Hassan Ghedi Santur’s novel The Youth of God is a heart-stopping story that traces the life of Nuur, a teenager growing up in a Somali neighbourhood of Toronto. This is also a story about Mr. Ilmi, Nuur’s kind-hearted teacher, who has experienced a sense of displacement from his own faith and culture. Through Mr. Ilmi’s eyes, we get a glimpse into the ways in which the education system fails racialized students and teachers. Santur effortlessly depicts a cross-section of the Somali community, with all its complexity, from the devout to the doubting.
Nuur is a sensitive and intelligent boy torn between his academic dreams and his sense of duty to his religion. Santur masterfully documents the susceptibility of youth to believe in a cause they may not fully understand, and the ways in which bad choices are frequently based in a need for survival and belonging. Through a series of escalating consequences that unravel at a furious pace, Santur demonstrates the concurrent failure of institutional systems and good-hearted individuals to protect disenfranchised youth.
The desire to wrap things up in a perfect bow might be tempting for any writer, but such a resolution would be far from the uncomfortable reality of the way stories like this play out in the real world. By refusing any easy conclusion, Santur honours the truth of these unfinished narratives and does so with a keen attention to human behaviour, including the grief that haunts many survivors of war.

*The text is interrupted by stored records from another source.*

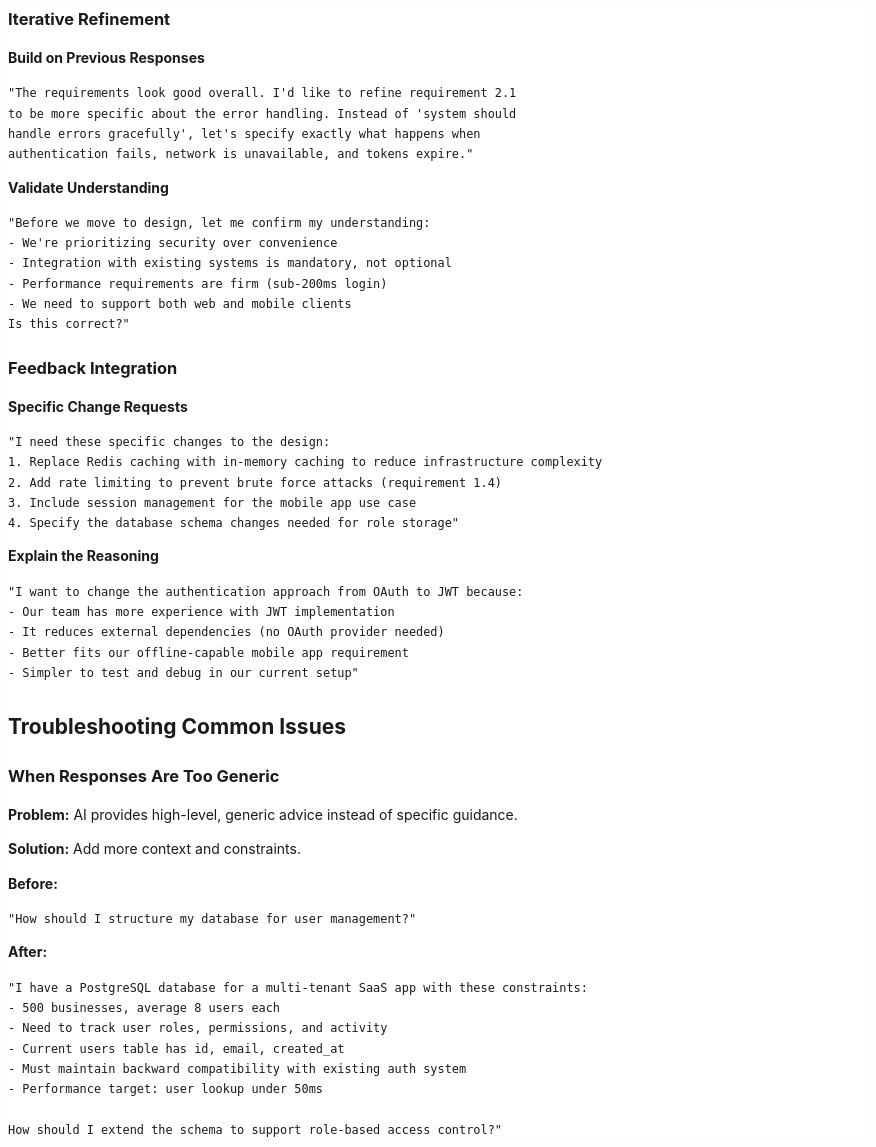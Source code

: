 ### Iterative Refinement

**Build on Previous Responses**
```
"The requirements look good overall. I'd like to refine requirement 2.1 
to be more specific about the error handling. Instead of 'system should 
handle errors gracefully', let's specify exactly what happens when 
authentication fails, network is unavailable, and tokens expire."
```

**Validate Understanding**
```
"Before we move to design, let me confirm my understanding:
- We're prioritizing security over convenience
- Integration with existing systems is mandatory, not optional  
- Performance requirements are firm (sub-200ms login)
- We need to support both web and mobile clients
Is this correct?"
```

### Feedback Integration

**Specific Change Requests**
```
"I need these specific changes to the design:
1. Replace Redis caching with in-memory caching to reduce infrastructure complexity
2. Add rate limiting to prevent brute force attacks (requirement 1.4)
3. Include session management for the mobile app use case
4. Specify the database schema changes needed for role storage"
```

**Explain the Reasoning**
```
"I want to change the authentication approach from OAuth to JWT because:
- Our team has more experience with JWT implementation
- It reduces external dependencies (no OAuth provider needed)
- Better fits our offline-capable mobile app requirement
- Simpler to test and debug in our current setup"
```

## Troubleshooting Common Issues

### When Responses Are Too Generic

**Problem:** AI provides high-level, generic advice instead of specific guidance.

**Solution:** Add more context and constraints.

**Before:**
```
"How should I structure my database for user management?"
```

**After:**
```
"I have a PostgreSQL database for a multi-tenant SaaS app with these constraints:
- 500 businesses, average 8 users each
- Need to track user roles, permissions, and activity
- Current users table has id, email, created_at
- Must maintain backward compatibility with existing auth system
- Performance target: user lookup under 50ms

How should I extend the schema to support role-based access control?"
```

In its essence, The Youth of God is a story about love, and how the lack of embodied love can starve a young person’s ability to make choices in their best interests. It is a painful reminder of the immense vulnerability of promising third-culture kids who navigate a double exile. While nominally a work of fiction, The Youth of God should be read as a cautionary tale of what can transpire when at-risk youth are allowed to slip through the cracks.